MasterDigital is a leading provider of audio mastering, preservation and restoration services worldwide.
Audio is our passion.
Based in the New Orleans area. Since 1991.
What Happens to My Recording When It's Played on the Radio?
by Frank Foti, Omnia Audio and Robert Orban, CRL/Orban
Few people in the record industry really know how a radio station processes their material before it hits the FM airwaves. This article's purpose is to remove the many myths and misconceptions surrounding this arcane art.
Every radio station uses a transmission audio processor in front of its transmitter. The processor's most important function is to control the peak modulation of the transmitter to the legal requirements of the regulatory body in each station's nation. However, very few stations use a simple peak limiter for this function. Instead, they use more complex audio chains. These can accurately constrain peak modulation while significantly decreasing the peak-to-average ratio of the audio. This makes the station sound louder within the allowable peak modulation.
Garbage In-Garbage Out
Manufacturers have tuned broadcast processors to process the clean, dynamic program material that the recording industry has typically released throughout its history. (The only significant exception that comes to mind is 45-rpm singles, which often were overtly distorted.) Because these processors have to process speech, commercials, and oldies in addition to current material, they can't be tuned exclusively for "hypercompressed," distorted CDs. Indeed, experience has shown that there's no way to tune them successfully for this degraded material.
For 20 years, broadcast processor designers have known that achieving highest loudness consistent with maximum punch and cleanliness requires extremely clean source material. For more than 20 years, Orban has published application notes to help broadcast engineers clean up their signal paths. These notes emphasize that any clipping in the path before the processor will cause subtle degradation that the processor will often exaggerate severely. The notes promote adequate headroom and low distortion amplification to prevent clipping even when an operator drives the meters into the red.

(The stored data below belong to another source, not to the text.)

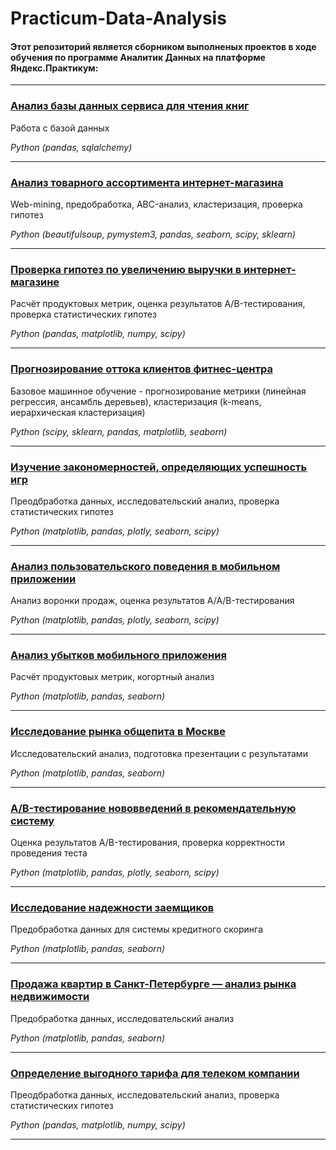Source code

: # Practicum-Data-Analysis

#### Этот репозиторий является сборником выполненых проектов в ходе обучения по программе Аналитик Данных на платформе Яндекс.Практикум:
____
### [Анализ базы данных сервиса для чтения книг](https://github.com/dmitry-filimonov/Practicum-Data-Analysis/tree/main/books_database_analysis)

Работа с базой данных

*Python (pandas, sqlalchemy)*
____
### [Анализ товарного ассортимента интернет-магазина](https://github.com/dmitry-filimonov/Practicum-Data-Analysis/tree/main/eshop_assortment_analysis)

Web-mining, предобработка, ABC-анализ, кластеризация, проверка гипотез

*Python (beautifulsoup, pymystem3, pandas, seaborn, scipy, sklearn)*
____
### [Проверка гипотез по увеличению выручки в интернет-магазине](https://github.com/dmitry-filimonov/Practicum-Data-Analysis/tree/main/eshop_revenue_hypothesis)

Расчёт продуктовых метрик, оценка результатов A/B-тестирования, проверка статистических гипотез

*Python (pandas, matplotlib, numpy, scipy)*
___
### [Прогнозирование оттока клиентов фитнес-центра](https://github.com/dmitry-filimonov/Practicum-Data-Analysis/tree/main/fitness_club_ml_churn_prediction)

Базовое машинное обучение - прогнозирование метрики (линейная регрессия, ансамбль деревьев), кластеризация (k-means, иерархическая кластеризация)

*Python (scipy, sklearn, pandas, matplotlib, seaborn)*
____
### [Изучение закономерностей, определяющих успешность игр](https://github.com/dmitry-filimonov/Practicum-Data-Analysis/tree/main/game_sales_analysis)

Преодбработка данных, исследовательский анализ, проверка статистических гипотез

*Python (matplotlib, pandas, plotly, seaborn, scipy)*
___
### [Анализ пользовательского поведения в мобильном приложении](https://github.com/dmitry-filimonov/Practicum-Data-Analysis/tree/main/mobile_app_ab_test)

Анализ воронки продаж, оценка результатов A/A/B-тестирования 

*Python (matplotlib, pandas, plotly, seaborn, scipy)*
____
### [Анализ убытков мобильного приложения](https://github.com/dmitry-filimonov/Practicum-Data-Analysis/tree/main/mobile_app_product_metrics)

Расчёт продуктовых метрик, когортный анализ

*Python (matplotlib, pandas, seaborn)*
____
### [Исследование рынка общепита в Москве](https://github.com/dmitry-filimonov/Practicum-Data-Analysis/tree/main/moscow_foodservice_analysis)

Исследовательский анализ, подготовка презентации с результатами

*Python (matplotlib, pandas, seaborn)*
___
### [A/B-тестирование нововведений в рекомендательную систему](https://github.com/dmitry-filimonov/Practicum-Data-Analysis/tree/main/reccomendation_system_ab_test)

Оценка результатов A/B-тестирования, проверка корректности проведения теста

*Python (matplotlib, pandas, plotly, seaborn, scipy)*
___

### [Исследование надежности заемщиков](https://github.com/dmitry-filimonov/Practicum-Data-Analysis/tree/main/reliability_score_analysis)

Предобработка данных для системы кредитного скоринга

*Python (matplotlib, pandas, seaborn)*
____
### [Продажа квартир в Санкт-Петербурге — анализ рынка недвижимости](https://github.com/dmitry-filimonov/Practicum-Data-Analysis/tree/main/st_petersburg_real_estate_analysis)

Предобработка данных, исследовательский анализ

*Python (matplotlib, pandas, seaborn)*
____
### [Определение выгодного тарифа для телеком компании](https://github.com/dmitry-filimonov/Practicum-Data-Analysis/tree/main/telecom_rate_analysis)

Преодбработка данных, исследовательский анализ, проверка статистических гипотез

*Python (pandas, matplotlib, numpy, scipy)*
___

About three years ago, we started to notice CDs arriving at radio stations that had been pre-distorted in production or mastering to increase their loudness. For the first time, we started seeing frequently reoccurring flat topping caused by brute-force clipping in the production process. Broadcast processors react to pre-distorted CDs exactly the same way as they have reacted to accidentally clipped material for more than 20 years-they exaggerate the distortion. Because of phase rotation, the source clipping never increases on-air loudness-it just adds grunge.
The authors understand the reasoning behind the CD loudness wars. Just as radio stations wish to offer the loudest signal on the dial, it is evident that recording artists, producers, and even some record labels want to have a loud product that stands out against its competition in a CD changer or a music store's listening station.
In radio broadcasting this competition has existed for at least the last 25 years. 25 years ago, radio stations used simple clipping to get louder, and this 25-year-old technique has now migrated to the music industry. The following graphic shows a section of a severely clipped waveform from a contemporary CD. The area marked between the two pointers highlights the clipped portion. This is one of the roots of the problem as described in this paper; the other is excessive digital limiting that does not necessarily cause flat-topping, but still removes transient punch and impact from the sound.
The problem today is that we now have sophisticated and powerful audio processing for the broadcast transmission system and this processing does not coexist well with a signal that has already been severely clipped. Unfortunately, with current pop CDs, the example shown above is more the norm than the exception.
The attack and release characteristics of broadcast multiband compression were tuned to sound natural with source material having short-term peak-to-average ratios typical of vinyl or pre-1990 CDs. Excessive digital limiting of the source material radically reduces this short-term peak-to-average ratio and presents the broadcast processor with a new, synthetic type of source that the broadcast processor handles less gracefully and naturally than it handles older material. Instead of being punchy, the on-air sound produced from these hypercompressed sources is small and flat, without the dynamic contours that give music its dramatic impact. The on-air sound resembles musical wallpaper and makes the listener want to turn down the volume control to background levels.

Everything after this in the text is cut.